Activity >>
Go through the records below line by line, counting those that contain the word "were"; answer with the count only.

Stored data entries
*** Begin section ***

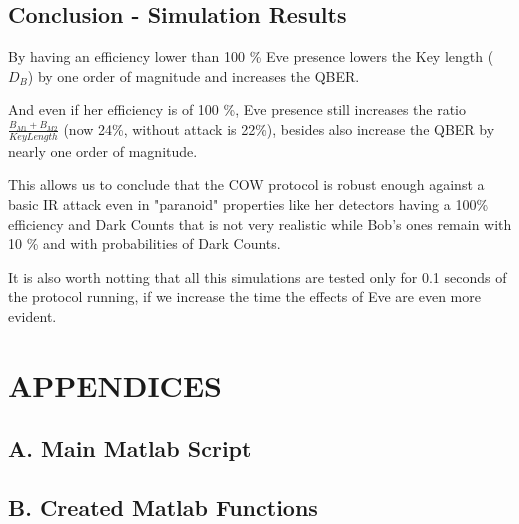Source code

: \begin{refsection}
\pagebreak
\subsection{Conclusion - Simulation Results}

By having an efficiency lower than 100 \% Eve presence lowers the Key length ($D_B$) by one order of magnitude and increases the QBER.

And even if her efficiency is of 100 \%, Eve presence still increases the ratio $\frac{B_{M1}+B_{M2}}{Key Length}$ (now 24\%, without attack is 22\%), besides also increase the QBER by nearly one order of magnitude.

This allows us to conclude that the COW protocol is robust enough against a basic IR attack even in "paranoid" properties like her detectors having a 100\% efficiency and Dark Counts that is not very realistic while Bob's ones remain with 10 \% and with probabilities of Dark Counts.

It is also worth notting that all this simulations are tested only for 0.1 seconds of the protocol running, if we increase the time the effects of Eve are even more evident.

\section*{APPENDICES}
\subsection{A. Main Matlab Script}



{\scriptsize }

\subsection{B. Created Matlab Functions}

{\scriptsize }

\clearpage
\printbibliography[heading=subbibliography]
\end{refsection}
\cleardoublepage
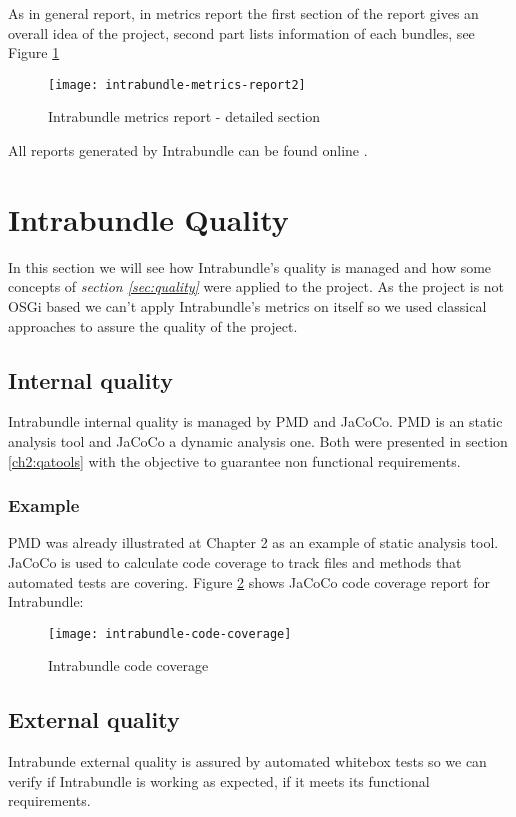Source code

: As in general report, in metrics report the first section of the report gives an overall idea of the project, second part lists information of each bundles, see Figure \ref{intrabundle-metrics-report2} 

\begin{figure}[h]
\caption{Intrabundle metrics report - detailed section}
\label{intrabundle-metrics-report2}
\centering
\texttt{[image: intrabundle-metrics-report2]}
\end{figure}  
\FloatBarrier

All reports generated by Intrabundle can be found online \citep{intrabundle reports 2014}.

\section{Intrabundle Quality}
In this section we will see how Intrabundle's quality is managed and how some concepts of \textit{section \ref{sec:quality}} were applied to the project. As the project is not OSGi based we can't apply Intrabundle's metrics on itself so we used classical approaches to assure the quality of the project.

\subsection{Internal quality}
Intrabundle internal quality is managed by PMD and JaCoCo. PMD is an static analysis tool and JaCoCo a dynamic analysis one. Both were presented in section \ref{ch2:qatools} with the objective to guarantee non functional requirements.

\subsubsection{Example}
 PMD was already illustrated at Chapter 2 as an example of static analysis tool. JaCoCo is used to calculate code coverage to track files and methods that automated tests are covering. Figure \ref{intrabundle-code-cover} shows JaCoCo code coverage report for Intrabundle:

\begin{figure}[h]
\caption{Intrabundle code coverage}
\label{intrabundle-code-cover}
\texttt{[image: intrabundle-code-coverage]}
\end{figure}

\FloatBarrier
\newpage
\subsection{External quality}
Intrabunde external quality is assured by automated whitebox tests so we can verify if Intrabundle is working as expected, if it meets its functional requirements.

*** End section ***

Solution to this exercise >>
2